Lenovo computers come with pre-installed adware and MITM proxy
If you have recently bought a new Lenovo computer, you’re in for a nasty surprise: the company has been shipping them with pre-installed adware.
And, what’s even worse, the software in question is also using MITM SSL certificates, which is made possible by the installation of a self-signing certificate authority. This allows the company behind the malware to intercept secure connections and collect the unencrypted data, as a poster on the Lenovo forums showed.
This is a problem. #superfish pic.twitter.com/jKDfSo99ZR
— Kenn White (@kennwhite) February 19, 2015
A Lenovo administrator took to the forum to explain what Superfish does:
“To be clear, Superfish comes with Lenovo consumer products only and is a technology that helps users find and discover products visually. The technology instantly analyzes images on the web and presents identical and similar product offers that may have lower prices, helping users search for images without knowing exactly what an item is called or how to describe it in a typical text-based search engine,” he said.

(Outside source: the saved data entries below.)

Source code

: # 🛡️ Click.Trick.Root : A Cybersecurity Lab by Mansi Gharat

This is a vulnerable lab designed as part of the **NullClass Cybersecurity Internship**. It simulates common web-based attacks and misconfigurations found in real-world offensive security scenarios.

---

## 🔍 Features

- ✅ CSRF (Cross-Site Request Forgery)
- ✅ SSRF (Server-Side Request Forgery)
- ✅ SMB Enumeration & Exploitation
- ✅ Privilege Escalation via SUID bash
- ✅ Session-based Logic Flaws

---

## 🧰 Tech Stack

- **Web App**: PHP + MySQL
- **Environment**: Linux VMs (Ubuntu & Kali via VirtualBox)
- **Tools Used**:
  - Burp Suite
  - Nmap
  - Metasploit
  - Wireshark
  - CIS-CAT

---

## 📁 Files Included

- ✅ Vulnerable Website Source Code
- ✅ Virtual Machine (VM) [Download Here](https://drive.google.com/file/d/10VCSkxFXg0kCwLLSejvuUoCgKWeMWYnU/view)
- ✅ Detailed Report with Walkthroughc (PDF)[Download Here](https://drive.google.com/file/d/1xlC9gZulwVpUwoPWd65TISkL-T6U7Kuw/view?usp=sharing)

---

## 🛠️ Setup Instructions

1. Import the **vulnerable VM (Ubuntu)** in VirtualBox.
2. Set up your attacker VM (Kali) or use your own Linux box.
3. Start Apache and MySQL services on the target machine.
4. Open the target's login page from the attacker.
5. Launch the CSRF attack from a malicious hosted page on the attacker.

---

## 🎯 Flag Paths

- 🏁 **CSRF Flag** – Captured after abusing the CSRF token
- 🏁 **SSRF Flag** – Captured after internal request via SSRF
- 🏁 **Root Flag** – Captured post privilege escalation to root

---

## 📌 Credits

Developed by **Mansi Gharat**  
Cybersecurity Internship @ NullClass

“Superfish technology is purely based on contextual/image and not behavioral. It does not profile nor monitor user behavior. It does not record user information. It does not know who the user is. Users are not tracked nor re-targeted. Every session is independent. When using Superfish for the first time, the user is presented the Terms of User and Privacy Policy, and has option not to accept these terms, i.e., Superfish is then disabled.”
Finally, he stated that due to some issues they have temporarily removed Superfish from their consumer systems until such time as Superfish is able to provide a software build that addresses these issues. “As for units already in market, we have requested that Superfish auto-update a fix that addresses these issues,” he said.
However reasonable this explanation sounds to Lenovo, I seriously doubt users will be happy about it. Lenovo has obviously made a serious blunder.